═════ INFORMATION PROVIDED

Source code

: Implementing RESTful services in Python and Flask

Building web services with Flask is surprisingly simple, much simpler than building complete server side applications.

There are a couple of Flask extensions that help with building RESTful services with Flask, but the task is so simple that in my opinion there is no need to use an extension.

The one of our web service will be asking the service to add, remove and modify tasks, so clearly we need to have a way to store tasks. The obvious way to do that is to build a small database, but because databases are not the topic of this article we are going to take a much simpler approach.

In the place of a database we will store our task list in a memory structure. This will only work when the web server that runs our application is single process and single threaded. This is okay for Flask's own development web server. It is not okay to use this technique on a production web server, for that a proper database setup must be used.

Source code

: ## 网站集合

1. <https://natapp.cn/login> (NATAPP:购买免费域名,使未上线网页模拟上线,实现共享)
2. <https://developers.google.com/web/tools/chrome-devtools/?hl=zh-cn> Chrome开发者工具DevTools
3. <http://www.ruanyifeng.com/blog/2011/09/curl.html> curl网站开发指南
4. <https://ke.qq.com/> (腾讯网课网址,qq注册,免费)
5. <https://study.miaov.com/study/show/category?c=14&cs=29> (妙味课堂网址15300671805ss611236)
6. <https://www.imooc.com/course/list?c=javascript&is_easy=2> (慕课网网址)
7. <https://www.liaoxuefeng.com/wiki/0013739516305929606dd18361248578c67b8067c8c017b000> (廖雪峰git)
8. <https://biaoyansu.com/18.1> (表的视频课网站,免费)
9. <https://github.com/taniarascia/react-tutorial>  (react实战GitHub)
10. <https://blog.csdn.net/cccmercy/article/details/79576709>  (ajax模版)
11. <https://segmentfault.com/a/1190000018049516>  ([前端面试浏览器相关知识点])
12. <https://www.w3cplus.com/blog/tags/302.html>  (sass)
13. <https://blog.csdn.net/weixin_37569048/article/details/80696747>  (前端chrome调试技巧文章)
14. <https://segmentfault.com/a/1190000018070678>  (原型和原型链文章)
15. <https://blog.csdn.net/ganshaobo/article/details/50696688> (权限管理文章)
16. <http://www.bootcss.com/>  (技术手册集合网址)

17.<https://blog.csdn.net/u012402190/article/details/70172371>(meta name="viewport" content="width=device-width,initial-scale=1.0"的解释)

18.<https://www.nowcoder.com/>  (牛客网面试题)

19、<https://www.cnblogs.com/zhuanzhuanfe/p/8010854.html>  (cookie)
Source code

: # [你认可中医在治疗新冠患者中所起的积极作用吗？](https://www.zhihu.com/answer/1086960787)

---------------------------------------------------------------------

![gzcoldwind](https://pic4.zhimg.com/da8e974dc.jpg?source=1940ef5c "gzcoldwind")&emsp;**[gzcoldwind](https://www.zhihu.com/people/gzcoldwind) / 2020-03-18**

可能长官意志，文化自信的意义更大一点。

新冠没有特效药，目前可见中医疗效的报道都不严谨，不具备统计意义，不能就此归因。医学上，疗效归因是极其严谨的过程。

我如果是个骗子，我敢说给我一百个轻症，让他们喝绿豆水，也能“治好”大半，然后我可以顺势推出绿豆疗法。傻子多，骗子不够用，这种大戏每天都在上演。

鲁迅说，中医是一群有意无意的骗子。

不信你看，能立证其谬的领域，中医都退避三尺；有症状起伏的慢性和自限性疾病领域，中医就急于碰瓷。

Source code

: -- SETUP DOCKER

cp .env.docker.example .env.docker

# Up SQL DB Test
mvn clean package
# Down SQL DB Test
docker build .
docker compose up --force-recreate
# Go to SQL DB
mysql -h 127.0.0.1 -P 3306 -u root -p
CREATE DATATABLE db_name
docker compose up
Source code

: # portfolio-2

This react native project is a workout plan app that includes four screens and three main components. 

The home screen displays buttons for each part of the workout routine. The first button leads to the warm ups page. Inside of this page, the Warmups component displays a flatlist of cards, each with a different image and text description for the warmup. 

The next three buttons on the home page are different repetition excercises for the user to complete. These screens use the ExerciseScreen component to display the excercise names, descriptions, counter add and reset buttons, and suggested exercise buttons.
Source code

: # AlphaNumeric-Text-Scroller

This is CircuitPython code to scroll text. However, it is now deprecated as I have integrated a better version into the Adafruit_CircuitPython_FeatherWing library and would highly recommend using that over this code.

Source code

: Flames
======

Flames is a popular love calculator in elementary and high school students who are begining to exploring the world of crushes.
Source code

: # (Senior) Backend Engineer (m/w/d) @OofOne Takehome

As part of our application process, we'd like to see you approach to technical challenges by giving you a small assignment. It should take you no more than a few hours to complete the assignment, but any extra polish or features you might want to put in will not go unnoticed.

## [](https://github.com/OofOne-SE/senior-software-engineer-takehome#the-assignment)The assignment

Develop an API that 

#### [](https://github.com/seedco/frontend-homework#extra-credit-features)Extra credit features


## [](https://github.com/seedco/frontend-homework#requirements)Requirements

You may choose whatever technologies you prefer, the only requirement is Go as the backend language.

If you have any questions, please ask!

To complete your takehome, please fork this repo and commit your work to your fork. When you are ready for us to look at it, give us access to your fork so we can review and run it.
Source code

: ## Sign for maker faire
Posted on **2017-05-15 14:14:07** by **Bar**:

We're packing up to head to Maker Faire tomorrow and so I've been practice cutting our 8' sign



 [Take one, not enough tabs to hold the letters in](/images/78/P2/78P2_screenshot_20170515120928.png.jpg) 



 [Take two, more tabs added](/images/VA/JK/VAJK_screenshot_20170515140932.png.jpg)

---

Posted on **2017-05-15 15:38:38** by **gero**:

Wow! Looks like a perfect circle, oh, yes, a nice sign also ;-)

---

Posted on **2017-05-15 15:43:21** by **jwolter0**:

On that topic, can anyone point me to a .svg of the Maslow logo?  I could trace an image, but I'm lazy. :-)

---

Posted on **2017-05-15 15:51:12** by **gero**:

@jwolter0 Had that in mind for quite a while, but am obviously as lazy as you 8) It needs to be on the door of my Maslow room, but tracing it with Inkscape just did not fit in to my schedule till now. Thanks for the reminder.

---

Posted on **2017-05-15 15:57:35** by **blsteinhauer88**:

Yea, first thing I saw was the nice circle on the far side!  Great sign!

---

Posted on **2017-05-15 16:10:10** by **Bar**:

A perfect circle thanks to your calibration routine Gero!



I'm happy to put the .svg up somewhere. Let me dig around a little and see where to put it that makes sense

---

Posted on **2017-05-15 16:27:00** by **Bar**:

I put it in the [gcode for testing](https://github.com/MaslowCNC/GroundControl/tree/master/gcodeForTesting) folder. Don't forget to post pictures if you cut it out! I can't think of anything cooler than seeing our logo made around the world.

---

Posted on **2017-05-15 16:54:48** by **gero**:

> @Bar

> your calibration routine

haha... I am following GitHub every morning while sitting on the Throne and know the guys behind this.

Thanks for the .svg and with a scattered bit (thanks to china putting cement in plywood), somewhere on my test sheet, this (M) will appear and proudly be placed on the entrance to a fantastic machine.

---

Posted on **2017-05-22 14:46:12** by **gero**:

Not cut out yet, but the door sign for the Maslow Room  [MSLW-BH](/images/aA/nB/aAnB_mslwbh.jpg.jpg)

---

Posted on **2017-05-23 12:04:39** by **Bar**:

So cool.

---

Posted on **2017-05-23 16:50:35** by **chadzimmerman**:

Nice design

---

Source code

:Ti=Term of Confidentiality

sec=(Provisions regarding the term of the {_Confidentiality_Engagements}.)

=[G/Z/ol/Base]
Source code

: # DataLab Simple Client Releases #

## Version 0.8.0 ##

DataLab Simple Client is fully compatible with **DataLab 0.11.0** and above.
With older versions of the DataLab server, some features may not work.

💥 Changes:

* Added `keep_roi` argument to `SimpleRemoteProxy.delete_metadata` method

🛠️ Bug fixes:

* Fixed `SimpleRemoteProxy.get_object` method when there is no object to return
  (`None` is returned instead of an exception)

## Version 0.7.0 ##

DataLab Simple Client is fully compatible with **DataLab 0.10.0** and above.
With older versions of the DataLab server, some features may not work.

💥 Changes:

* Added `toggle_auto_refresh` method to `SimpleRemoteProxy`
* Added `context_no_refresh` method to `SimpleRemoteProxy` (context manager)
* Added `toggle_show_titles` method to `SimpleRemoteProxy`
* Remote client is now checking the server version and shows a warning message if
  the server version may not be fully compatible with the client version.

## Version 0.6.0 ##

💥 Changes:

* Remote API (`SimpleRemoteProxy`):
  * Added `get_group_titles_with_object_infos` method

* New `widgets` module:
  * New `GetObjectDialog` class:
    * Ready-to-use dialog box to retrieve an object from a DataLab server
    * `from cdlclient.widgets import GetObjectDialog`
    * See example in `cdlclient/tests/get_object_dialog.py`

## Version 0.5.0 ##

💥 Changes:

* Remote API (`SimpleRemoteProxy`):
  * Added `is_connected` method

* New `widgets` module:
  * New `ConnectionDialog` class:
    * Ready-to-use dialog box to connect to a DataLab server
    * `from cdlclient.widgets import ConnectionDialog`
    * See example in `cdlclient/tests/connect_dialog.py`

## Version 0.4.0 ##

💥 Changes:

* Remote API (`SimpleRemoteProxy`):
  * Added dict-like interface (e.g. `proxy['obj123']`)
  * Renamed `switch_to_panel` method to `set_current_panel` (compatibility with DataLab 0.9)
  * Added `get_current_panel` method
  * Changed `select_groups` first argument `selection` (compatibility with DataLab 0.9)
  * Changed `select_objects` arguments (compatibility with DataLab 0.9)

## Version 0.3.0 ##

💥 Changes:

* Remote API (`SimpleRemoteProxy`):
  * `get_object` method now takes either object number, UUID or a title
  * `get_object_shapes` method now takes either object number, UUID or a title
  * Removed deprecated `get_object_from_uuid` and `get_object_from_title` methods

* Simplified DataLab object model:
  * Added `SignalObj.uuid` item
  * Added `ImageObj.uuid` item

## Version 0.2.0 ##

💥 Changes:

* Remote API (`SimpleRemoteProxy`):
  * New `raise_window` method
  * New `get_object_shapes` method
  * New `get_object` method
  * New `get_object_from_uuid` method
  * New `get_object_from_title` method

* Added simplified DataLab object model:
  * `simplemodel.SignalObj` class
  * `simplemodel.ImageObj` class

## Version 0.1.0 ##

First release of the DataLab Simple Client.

══════════

### WORK TO BE COMPLETED
Nothing but the lines from the first line of the data through the line with "There are a" should be returned, exactly as they appear, both ends included.

### ANSWER TO THE EXERCISE
Source code

: Implementing RESTful services in Python and Flask

Building web services with Flask is surprisingly simple, much simpler than building complete server side applications.

There are a couple of Flask extensions that help with building RESTful services with Flask, but the task is so simple that in my opinion there is no need to use an extension.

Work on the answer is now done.